The number of women in IT-related educations and programmes in Sweden is currently low and even falling. The same trend has been reported in the US, the UK and a number of other Western countries. Extensive efforts have been made to reverse this decline in women’s participation in the IT sector, not least in the area of recruiting and retaining women in higher IT education. In a two-plus-two year program at the Carnegie-Mellon University, the authors identified a number of key factors for the success in getting women students to their computer science program (Fisher & Margolis, 2002). Despite the success reported at Carnegie-Mellon, few other universities seem to have been able to reproduce their results. In Sweden, Chalmers University of Technology introduced a reformed Computer Science and Engineering program (D++1) in order to increase the number of women. Despite an initial success, the initiative has been a failure as regards recruiting and retaining women students (Wistedt, 2001).

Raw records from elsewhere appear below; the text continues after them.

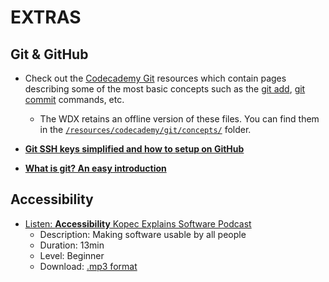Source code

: # EXTRAS

## Git & GitHub

- Check out the [Codecademy Git](https://www.codecademy.com/resources/docs/git) resources which contain pages describing some of the most basic concepts such as the [git add](https://www.codecademy.com/resources/docs/git/add), [git commit](https://www.codecademy.com/resources/docs/git/commit) commands, etc.
  - The WDX retains an offline version of these files. You can find them in the [`/resources/codecademy/git/concepts/`](../../resources/codecademy/git/concepts/) folder.

- [**Git SSH keys simplified and how to setup on GitHub**](https://inspirezone.tech/git-ssh-keys-simplified/)

- [**What is git? An easy introduction**](https://inspirezone.tech/what-is-git/)

## Accessibility

- [Listen: **Accessibility** Kopec Explains Software Podcast](http://kopec.live/episode/184aa586/accessibility)
  - Description: Making software usable by all people
  - Duration: 13min
  - Level: Beginner
  - Download: [.mp3 format](https://pdcn.co/e/pinecast.com/listen/184aa586-23c9-4651-946d-26af5155b3d2.mp3?source=direct&download&ext=asset.mp3) 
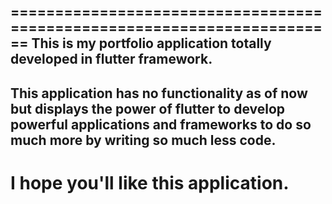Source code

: ========================================================================
This is my portfolio application totally developed in flutter framework.
------------------------------------------------------------------------
This application has no functionality as of now but displays the power 
of flutter to develop powerful applications and frameworks to do so 
much more by writing so much less code.
------------------------------------------------------------------------
I hope you'll like this application.
========================================================================
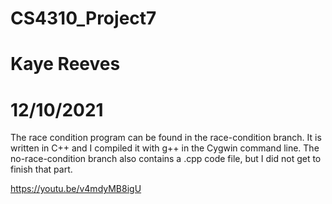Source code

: # CS4310_Project7
# Kaye Reeves
# 12/10/2021

The race condition program can be found in the race-condition branch. It is written in C++ and I compiled it with g++ in the Cygwin command line. The no-race-condition branch also contains a .cpp code file, but I did not get to finish that part.

https://youtu.be/v4mdyMB8igU
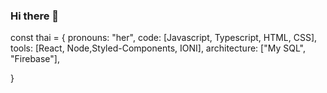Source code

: ### Hi there 👋

const thai = {
  pronouns: "her",
  code: [Javascript, Typescript, HTML, CSS],
  tools: [React, Node,Styled-Components, IONI],
  architecture: ["My SQL", "Firebase"],
                    
 
}

<!--
**chamocell/chamocell** is a ✨ _special_ ✨ repository because its `README.md` (this file) appears on your GitHub profile.

Here are some ideas to get you started:

- 🔭 I’m currently working on ...
- 🌱 I’m currently learning ...
- 👯 I’m looking to collaborate on ...
- 🤔 I’m looking for help with ...
- 💬 Ask me about ...
- 📫 How to reach me: ...
- 😄 Pronouns: ...
- ⚡ Fun fact: ...
-->
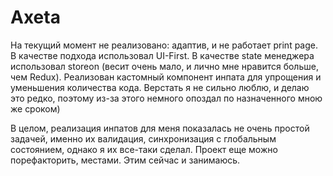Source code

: # Axeta

На текущий момент не реализовано: адаптив, и не работает print page.
В качестве подхода использовал UI-First.
В качестве state менеджера использовал storeon (весит очень мало, и лично мне нравится больше, чем Redux).
Реализован кастомный компонент инпата для упрощения и уменьшения количества кода.
Верстать я не сильно люблю, и делаю это редко, поэтому из-за этого немного опоздал по назначенного мною же сроком)

В целом, реализация инпатов для меня показалась не очень простой задачей, именно их валидация, синхронизация с глобальным состоянием,
однако я их все-таки сделал. Проект еще можно порефакторить, местами. Этим сейчас и занимаюсь.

Feminist research suggests that the problem of gender and IT is far more complex than a mere matter of under-representation that focuses on differences between men and women. Corneliussen (2003) uses the concept of subject positions to discuss how gender is constructed in relation to computers, shaping the way real men and women orient themselves in relation to these gendered subject positions. Björkman (2005) suggests that the problem is an epistemological one, i.e. a problem of what knowledge counts and whose knowledge counts in computer science and IT. Cukier et al. (2002) discuss the narrow definition of IT that dominates the discourse, and advocate a broader definition of IT including not only the technical bits but also the applications. Clegg (2001) discusses the relation between gender, education and computing and argues that gendered practices have pervaded the area of computing throughout its history and that these practices have maintained an ”outsider” position for women and girls.

In this paper, based upon my recent study of how Swedish students and IT professionals perceive computer science and programming, I discuss some aspects of the gendering of computer science and IT.